Use integration by parts to find the integrals in Exercise.
x^3 ln x dx.

Answer 1

`\frac{\text{ln}(x)x^4}{4}-(x^4)/(16)+C`.

Explanation:

We have been given an indefinite integral
`\int \:x^3\:ln\:x\:dx`. We are asked to find the value of the integral using integration by parts.

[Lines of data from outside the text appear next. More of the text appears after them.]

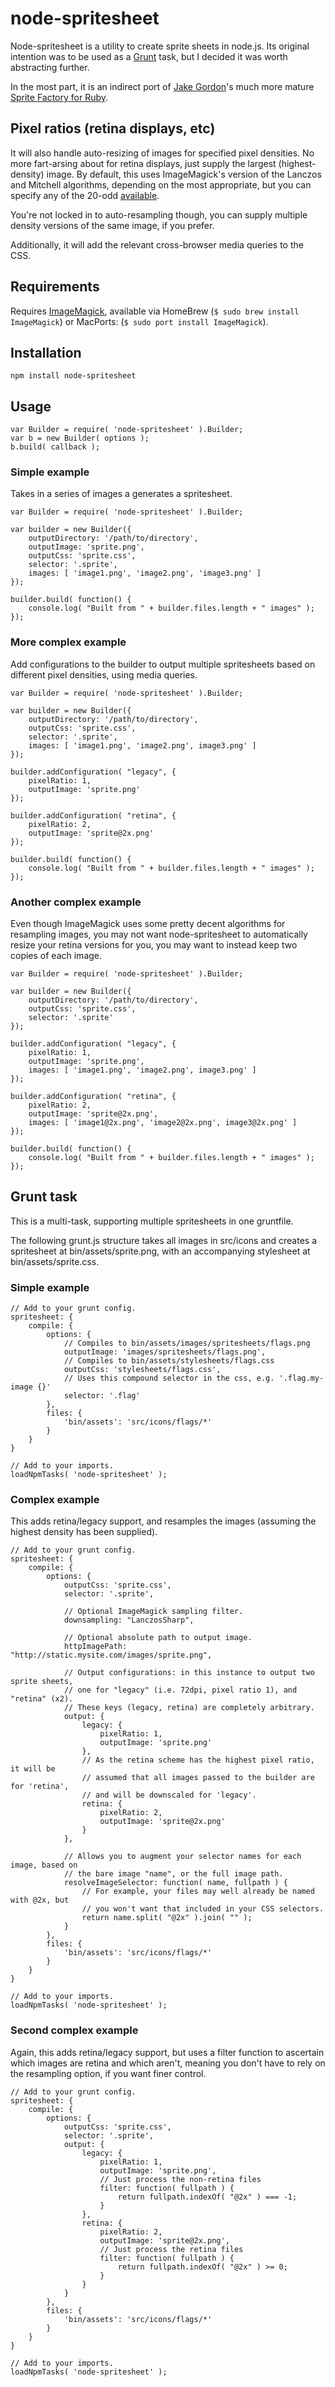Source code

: # node-spritesheet

Node-spritesheet is a utility to create sprite sheets in node.js. Its original
intention was to be used as a [Grunt](https://github.com/cowboy/grunt) task,
but I decided it was worth abstracting further.

In the most part, it is an indirect port of
[Jake Gordon](https://github.com/jakesgordon)'s much more mature
[Sprite Factory for Ruby](https://github.com/jakesgordon/sprite-factory).

## Pixel ratios (retina displays, etc)

It will also handle auto-resizing of images for specified pixel
densities. No more fart-arsing about for retina displays, just supply the
largest (highest-density) image. By default, this uses ImageMagick's version of
the Lanczos and Mitchell algorithms, depending on the most appropriate, but you
can specify any of the 20-odd [available](http://www.imagemagick.org/script/command-line-options.php#filter).

You're not locked in to auto-resampling though, you can supply multiple density
versions of the same image, if you prefer.

Additionally, it will add the relevant cross-browser media queries to the CSS.

## Requirements

Requires [ImageMagick](http://www.imagemagick.org), available via HomeBrew (`$ sudo brew install ImageMagick`) or MacPorts: (`$ sudo port install ImageMagick`).

## Installation

	npm install node-spritesheet

## Usage

	var Builder = require( 'node-spritesheet' ).Builder;
	var b = new Builder( options );
	b.build( callback );

### Simple example

Takes in a series of images a generates a spritesheet.

    var Builder = require( 'node-spritesheet' ).Builder;
    
    var builder = new Builder({
        outputDirectory: '/path/to/directory',
        outputImage: 'sprite.png',
        outputCss: 'sprite.css',
        selector: '.sprite',
        images: [ 'image1.png', 'image2.png', 'image3.png' ]
    });
    
    builder.build( function() {
        console.log( "Built from " + builder.files.length + " images" );
    });

### More complex example

Add configurations to the builder to output multiple spritesheets based on
different pixel densities, using media queries.

    var Builder = require( 'node-spritesheet' ).Builder;
    
    var builder = new Builder({
        outputDirectory: '/path/to/directory',
        outputCss: 'sprite.css',
        selector: '.sprite',
        images: [ 'image1.png', 'image2.png', image3.png' ]
    });
    
    builder.addConfiguration( "legacy", {
        pixelRatio: 1,
        outputImage: 'sprite.png'
    });
    
    builder.addConfiguration( "retina", {
        pixelRatio: 2,
        outputImage: 'sprite@2x.png'
    });
    
    builder.build( function() {
        console.log( "Built from " + builder.files.length + " images" );
    });

### Another complex example

Even though ImageMagick uses some pretty decent algorithms for resampling images,
you may not want node-spritesheet to automatically resize your retina versions
for you, you may want to instead keep two copies of each image.

    var Builder = require( 'node-spritesheet' ).Builder;
    
    var builder = new Builder({
        outputDirectory: '/path/to/directory',
        outputCss: 'sprite.css',
        selector: '.sprite'
    });
    
    builder.addConfiguration( "legacy", {
        pixelRatio: 1,
        outputImage: 'sprite.png',
        images: [ 'image1.png', 'image2.png', image3.png' ]
    });
    
    builder.addConfiguration( "retina", {
        pixelRatio: 2,
        outputImage: 'sprite@2x.png',
        images: [ 'image1@2x.png', 'image2@2x.png', image3@2x.png' ]
    });
    
    builder.build( function() {
        console.log( "Built from " + builder.files.length + " images" );
    });

## Grunt task

This is a multi-task, supporting multiple spritesheets in one gruntfile.

The following grunt.js structure takes all images in src/icons and creates
a spritesheet at bin/assets/sprite.png, with an accompanying stylesheet at
bin/assets/sprite.css.

### Simple example

    // Add to your grunt config.
	spritesheet: {
		compile: {
			options: {
				// Compiles to bin/assets/images/spritesheets/flags.png
				outputImage: 'images/spritesheets/flags.png',
				// Compiles to bin/assets/stylesheets/flags.css
				outputCss: 'stylesheets/flags.css',
				// Uses this compound selector in the css, e.g. '.flag.my-image {}'
				selector: '.flag'
			},
			files: {
				'bin/assets': 'src/icons/flags/*'
			}
		}
	}
	
	// Add to your imports.
	loadNpmTasks( 'node-spritesheet' );

### Complex example

This adds retina/legacy support, and resamples the images (assuming the
highest density has been supplied).

    // Add to your grunt config.
    spritesheet: {
        compile: {
            options: {
                outputCss: 'sprite.css',
                selector: '.sprite',
                
                // Optional ImageMagick sampling filter.
                downsampling: "LanczosSharp",
                
                // Optional absolute path to output image.
                httpImagePath: "http://static.mysite.com/images/sprite.png",
                
                // Output configurations: in this instance to output two sprite sheets,
                // one for "legacy" (i.e. 72dpi, pixel ratio 1), and "retina" (x2).
                // These keys (legacy, retina) are completely arbitrary.
                output: {
                    legacy: {
                        pixelRatio: 1,
                        outputImage: 'sprite.png'
                    },
                    // As the retina scheme has the highest pixel ratio, it will be
                    // assumed that all images passed to the builder are for 'retina',
                    // and will be downscaled for 'legacy'.
                    retina: {
                        pixelRatio: 2,
                        outputImage: 'sprite@2x.png'
                    }
                },
                
                // Allows you to augment your selector names for each image, based on
                // the bare image "name", or the full image path.
                resolveImageSelector: function( name, fullpath ) {
                    // For example, your files may well already be named with @2x, but
                    // you won't want that included in your CSS selectors.
                    return name.split( "@2x" ).join( "" );
                }
            },
            files: {
                'bin/assets': 'src/icons/flags/*'
            }
        }
    }
    
    // Add to your imports.
    loadNpmTasks( 'node-spritesheet' );

### Second complex example

Again, this adds retina/legacy support, but uses a filter function to ascertain
which images are retina and which aren't, meaning you don't have to rely on the
resampling option, if you want finer control.

    // Add to your grunt config.
    spritesheet: {
        compile: {
            options: {
                outputCss: 'sprite.css',
                selector: '.sprite',
                output: {
                    legacy: {
                        pixelRatio: 1,
                        outputImage: 'sprite.png',
                        // Just process the non-retina files
                        filter: function( fullpath ) {
                            return fullpath.indexOf( "@2x" ) === -1;
                        }
                    },
                    retina: {
                        pixelRatio: 2,
                        outputImage: 'sprite@2x.png',
                        // Just process the retina files
                        filter: function( fullpath ) {
                            return fullpath.indexOf( "@2x" ) >= 0;
                        }
                    }
                }
            },
            files: {
                'bin/assets': 'src/icons/flags/*'
            }
        }
    }
    
    // Add to your imports.
    loadNpmTasks( 'node-spritesheet' );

`\int\: u\text{dv}=uv-\int\: v\text{du}`

Let
`u=\text{ln}(x)`,
`v'=x^3`.

Now, we will find du and v as shown below:

`(du)/(dx)=(d)/(dx)(\text{ln}(x))`

`(du)/(dx)=(1)/(x)`

`du=(1)/(x)dx`

`v=(x^(3+1))/(3+1)=(x^(4))/(4)`

Upon substituting our values in integration by parts formula, we will get:

`\int \:x^3\:\text{ln}\:(x)\:dx=\text{ln}(x)*(x^4)/(4)-\int\: (x^4)/(4)*(1)/(x)dx`

`\int \:x^3\:\text{ln}\:(x)\:dx=\frac{\text{ln}(x)x^4}{4}-\int\: (x^3)/(4)dx`

`\int \:x^3\:\text{ln}\:(x)\:dx=\frac{\text{ln}(x)x^4}{4}-(1)/(4)\int\: x^3dx`

`\int \:x^3\:\text{ln}\:(x)\:dx=\frac{\text{ln}(x)x^4}{4}-(1)/(4)*(x^(3+1))/(3+1)+C`

`\int \:x^3\:\text{ln}\:(x)\:dx=\frac{\text{ln}(x)x^4}{4}-(1)/(4)*(x^4)/(4)+C`

`\int \:x^3\:\text{ln}\:(x)\:dx=\frac{\text{ln}(x)x^4}{4}-(x^4)/(16)+C`

Therefore, our required integral would be
`\frac{\text{ln}(x)x^4}{4}-(x^4)/(16)+C`.